→ **Your objective**
Your answer must be every line of the data below that holds the string "begin", copied exactly.

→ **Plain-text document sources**
------------------------------------------------------------

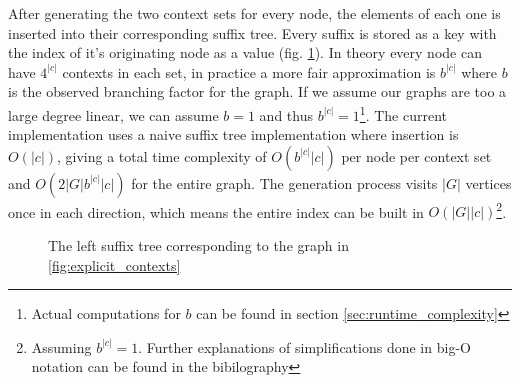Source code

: \documentclass[thesis.tex]{subfiles}
\begin{document}
\par\noindent
After generating the two context sets for every node, the elements of each one is inserted into their corresponding suffix tree. Every suffix is stored as a key with the index of it's originating node as a value (fig. \ref{fig:left_suffix_tree}). In theory every node can have $4^{|c|}$ contexts in each set, in practice a more fair approximation is $b^{|c|}$ where $b$ is the observed branching factor for the graph. If we assume our graphs are too a large degree linear, we can assume $b=1$ and thus $b^{|c|}=1$\footnote{Actual computations for $b$ can be found in section \ref{sec:runtime_complexity}}. The current implementation uses a naive suffix tree implementation where insertion is $O(|c|)$, giving a total time complexity of $O(b^{|c|}|c|)$ per node per context set and $O(2|G|b^{|c|}|c|)$ for the entire graph. The generation process visits $|G|$ vertices once in each direction, which means the entire index can be built in $O(|G||c|)$\footnote{Assuming $b^{|c|}=1$. Further explanations of simplifications done in big-O notation can be found in the bibilography\cite[Chapter 2]{data_structures_and_algorithm_analysis_in_java}\cite[Section 3.1]{algorithms_sequential_parallell_and_distributed}}.
\begin{wrapfigure}{R}{0.49\textwidth}
  \begin{mdframed}
  \end{mdframed}
  \caption{The left suffix tree corresponding to the graph in \ref{fig:explicit_contexts}}
  \label{fig:left_suffix_tree}
\end{wrapfigure}
\end{document}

------------------------------------------------------------

→ **Written solution**
\begin{document}
\begin{wrapfigure}{R}{0.49\textwidth}
  \begin{mdframed}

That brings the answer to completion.